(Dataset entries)
****
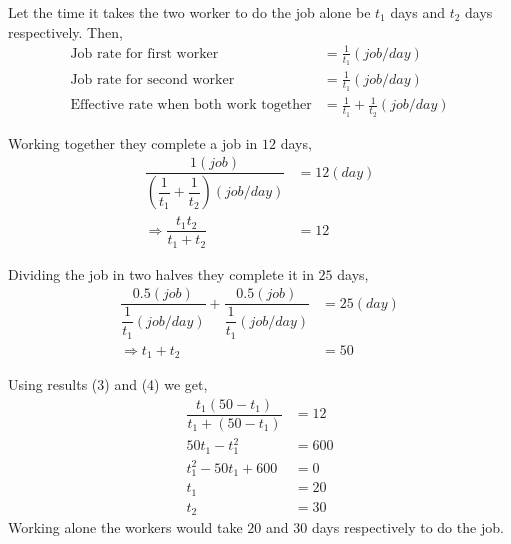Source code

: \begin{solution}[\fullpage]
  Let the time it takes the two worker to do the job alone be $t_1$ days and $t_2$ days respectively. Then,
  \begin{align}
    \text{Job rate for first worker}  &= \frac{1}{t_1}(job/day) \nonumber \\
    \text{Job rate for second worker} &= \frac{1}{t_1}(job/day) \nonumber \\
    \text{Effective rate when both work together}     
    					&= \frac{1}{t_1}+\frac{1}{t_2}(job/day)
  \end{align}
  
  Working together they complete a job in $12$ days,
  \begin{align}
	\dfrac{1(job)}
		{\left(\dfrac{1}{t_1}+\dfrac{1}{t_2}\right)(job/day)} &= 12(day) \\
	\Rightarrow \dfrac{t_1t_2}{t_1+t_2}                       &= 12
  \end{align}
  
  Dividing the job in two halves they complete it in $25$ days,
  \begin{align}
    \dfrac{0.5(job)}{\dfrac{1}{t_1}(job/day)}+
    	\dfrac{0.5(job)}{\dfrac{1}{t_1}(job/day)} &= 25(day) \\
    \Rightarrow t_1+t_2                           &= 50
  \end{align}
  
  Using results (3) and (4) we get,
  \begin{align}
	\dfrac{t_1(50-t_1)}{t_1+(50-t_1)} &= 12 \\
    50t_1-t_1^2                     &= 600 \\
    t_1^2-50t_1+600                 &= 0 \\     
    t_1                             &= 20 \\
    t_2                             &= 30
  \end{align}
  Working alone the workers would take $20$ and $30$ days respectively to do the job.

\end{solution}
****
=== REQUIRED ACTION ===
Across the entries above, how many lines include the word "Working"? Give only the number.

=== TASK SOLUTION ===
2